What the reopening asks of you
With India’s restart in effect from June 28, 2026 and the wider region still walled, anyone with money or plans tied to South Asia faces immediate decisions.
- Business travellers and researchers
Check the UK Foreign, Commonwealth & Development Office advice pages for India, Pakistan, Bangladesh, Sri Lanka, Nepal, Bhutan, the Maldives, and Afghanistan before booking. Entry rules here can flip on a single security incident, so confirm your visa category is still valid within days of travel, not weeks.
- Supply chain and partnership managers
Watch India’s Ministry of Home Affairs guidelines on the restored Bangladeshi categories in the weeks after the restart. Multiple-entry or longer-stay options signal genuine normalization; tight caps signal symbolic easing. Consult US State Department and EU country pages on regional connectivity to gauge exposure for any operation routed through the India–Bangladesh corridor.
- Education and healthcare recruiters
Expect demand from South Asian students and patients shut out of regional options to keep flowing toward your institutions. Track whether visa facilitation appears in late-2026 SAARC or BIMSTEC communiqués — its absence means the talent pipeline stays pointed at the West.
Explainer
- SAARC
- The South Asian Association for Regional Cooperation, founded in 1985, groups eight nations including India, Pakistan, Bangladesh, and Afghanistan. It was meant to drive economic and political integration but has been paralysed for years by the India–Pakistan rivalry, with no full summit held since 2014. Its stalling is the main reason mobility deals in the region are struck bilaterally rather than bloc-wide.
- SAFTA
- The South Asian Free Trade Area, in force since January 1, 2006, commits SAARC members to cut tariffs on regional trade toward a 0–5% band. It deliberately excluded visa rules and the movement of people from its core text, leaving them to bilateral talks. That omission helps explain why tariffs fell on paper while intraregional trade stayed near 5% of the total.
- Foreigners Act 1946
- A colonial-era Indian law granting the central government sweeping power to regulate the entry, stay, and exit of non-citizens. Paired with the Passports Act 1967, it lets the Ministry of Home Affairs suspend or restore visa categories by nationality without any parliamentary vote. This is the legal lever that allowed Delhi to revoke Pakistani visas overnight after the April 2025 Pahalgam attack.

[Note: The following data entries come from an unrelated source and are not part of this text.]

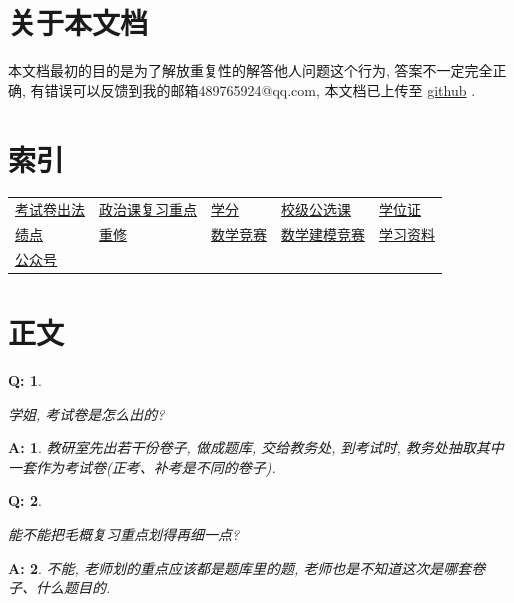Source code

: \documentclass[UTF8]{ctexart}
\theoremstyle{nonumberplain}
\newtheorem{Q}{Q:}
\theoremstyle{nonumberplain}
\newtheorem{A}{A:}
\newcommand{\FAQ}[2]{
    \begin{Q}
        #1
    \end{Q}
    \begin{A}
        #2
    \end{A}
}
\begin{document}
    \section{关于本文档}
    本文档最初的目的是为了解放重复性的解答他人问题这个行为, 答案不一定完全正确, 有错误可以反馈到我的邮箱489765924@qq.com, 本文档已上传至 \href{https://github.com/sikouhjw/jxustFAQ}{github} .

    \section{索引}

    \begin{center}
    \begin{tabularx}{\textwidth}{ZZZZZ}
        \hyperlink{1}{考试卷出法} & \hyperlink{2}{政治课复习重点} & \hyperlink{3}{学分} & \hyperlink{4}{校级公选课} & \hyperlink{5}{学位证}\\
        \hyperlink{6}{绩点} & \hyperlink{7}{重修} & \hyperlink{8}{数学竞赛} & \hyperlink{9}{数学建模竞赛} & \hyperlink{10}{学习资料} \\
        \hyperlink{11}{公众号} & & & & \\
    \end{tabularx}
    \end{center}
    
    
    \section{正文}
    
    \FAQ{\hypertarget{1}{学姐, 考试卷是怎么出的?}}{
        教研室先出若干份卷子, 做成题库, 交给教务处, 到考试时, 教务处抽取其中一套作为考试卷(正考、补考是不同的卷子).
    }

    \FAQ{\hypertarget{2}{能不能把毛概复习重点划得再细一点?}}{
        不能, 老师划的重点应该都是题库里的题, 老师也是不知道这次是哪套卷子、什么题目的.
    }
\end{document}
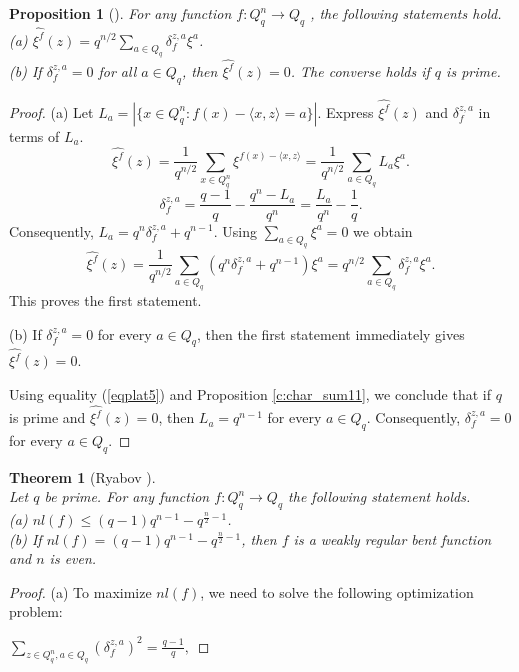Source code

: \documentclass[11pt]{article}
\newtheorem{theorem}{Theorem}[section]
\newtheorem{claim}{Proposition}[section]
\theoremstyle{definition}
\begin{document}
{{{\begin{claim}[]\label{rbent2}
For any function $f:Q_q^n\rightarrow Q_q$ , the following statements hold.\\
{\rm (a)}  $\widehat{\xi^f}(z)=q^{n/2}\sum\limits_{a\in Q_q}\delta^{z,a}_f\xi^a$.\\
{\rm (b)}  If $\delta^{z,a}_f=0$ for all $a\in Q_q$, then
$\widehat{\xi^f}(z)=0$. The converse holds if $q$ is prime.
\end{claim}
\begin{proof}
(a) Let $L_a=|\{x\in Q^n_q : f(x)-\langle x,z\rangle=a\}|$. Express
$\widehat{\xi^f}(z)$
 and $\delta^{z,a}_f$ in terms of $L_a$.
\begin{equation}\label{eqplat5}
\widehat{\xi^f}(z)=\frac{1}{q^{n/2}}\sum\limits_{x\in
Q^n_q}\xi^{f(x)-\langle
x,z\rangle}=\frac{1}{q^{n/2}}\sum\limits_{a\in Q_q}L_a\xi^a.
\end{equation}
$$\delta^{z,a}_f=\frac{q-1}{q}-\frac{q^n-L_a}{q^n}=\frac{L_a}{q^n}-\frac{1}{q}.$$
Consequently,
$L_a=q^n\delta_f^{z,a}+q^{n-1}$.
Using $\sum\limits_{a\in Q_q}\xi^a=0$ we obtain
$$\widehat{\xi^f}(z)=\frac{1}{q^{n/2}}\sum\limits_{a\in Q_q}(q^n\delta^{z,a}_f+q^{n-1})
\xi^a=q^{n/2}\sum\limits_{a\in Q_q}\delta^{z,a}_f\xi^a.$$ This proves the first statement.

(b) 
If $\delta_f^{z,a}=0$ for every $a\in Q_q$, then the first statement immediately gives
$\widehat{\xi^f}(z)=0$.

 Using equality (\ref{eqplat5}) and Proposition
\ref{c:char_sum11}, we conclude that if $q$
is prime and $\widehat{\xi^f}(z)=0$, then $L_a=q^{n-1}$ for every $a\in Q_q$.
Consequently, $\delta^{z,a}_f=0$ for every $a\in Q_q$.
\end{proof}

\begin{theorem}[Ryabov \cite{Ryabov21}]\label{thbent3}\quad \\ Let $q$ be prime. For any function $f:Q_q^n\rightarrow Q_q$ the following statement holds. \\
{\rm (a)} 
$nl(f)\leq (q-1)q^{n-1}-q^{\frac{n}{2}-1}$.\\
 {\rm (b)} If $nl(f)= (q-1)q^{n-1}-q^{\frac{n}{2}-1}$, then
 $f$ is a weakly regular bent function and $n$ is even.
\end{theorem}
\begin{proof}
(a)  To maximize
$nl(f)$, we need to solve the following optimization problem:

$\sum\limits_{z\in Q^n_q ,a\in
Q_q}(\delta^{z,a}_f)^2=\frac{q-1}{q},$


\end{proof}}}}
\end{document}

- Sustainable Development Fee
- A daily levy Bhutan charges most foreign tourists, set at USD 100 per person per night since September 2023, down from USD 200 under the 2022 rules. Indian citizens are exempt, reflecting a separate bilateral arrangement. The fee funds conservation and social programmes but functions as a deliberate financial filter, keeping visitor numbers low in a country that markets exclusivity over volume.